There used to be something at http://ftrsupplemental.blogspot.com/. There was the URL in my notes, and a web search shows people referencing the antiterrorism articles and conspiracy theories that used to be there. Now it's an autogenerated page controlled by a bot. I would have imagined that blogs under a major business domain might last until the business dies.

There is a form of rhetoric wherein a speaker uses a word that implies several subsequent facts are true, when these subsequent facts are not true for the situation where the word is used.

  1. If A, then (B,C,D,E,F...) by previous definition.
  2. It is proposed, but not proven, that A is true.
  3. Therefore (B,C,D...) are true.

The logic is sound but the data is crap. This form is not a logical fallacy but a type of lie by implication.

The logical fallacy is in deriving the word from an incomplete set.

  1. If (B, C, D, ...) are all true, then A.
  2. B is true.
  3. Therefore A.

This may be a form of affirming the consequent.

Example 1

A Contract requires the set of (Offer, Acceptance, Consideration, Mental Capacity, Lawful Purpose)

An agreement in dispute contains only (Offer, Acceptance).
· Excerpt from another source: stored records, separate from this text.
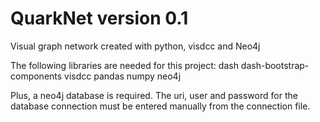 # QuarkNet version 0.1
Visual graph network created with python, visdcc and Neo4j

The following libraries are needed for this project:
dash
dash-bootstrap-components
visdcc
pandas
numpy
neo4j

Plus, a neo4j database is required.
The uri, user and password for the database connection must be entered manually from the connection file.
Maybe the accepter had a gun to his head.

One of the parties says "We have a Contract!" Not true.

Example 2

Countless reports from 2000-2004 of Israel killing "civilians" who were firing AK47s at Israeli soldiers, with that word used because these "civilians" were not openly enlisted in the official army of a state recognized by the US State Department.

Example 3

Wikileaks's phrase "Collateral Murder" where the required implications of each word contradict the truthfulness of the other word.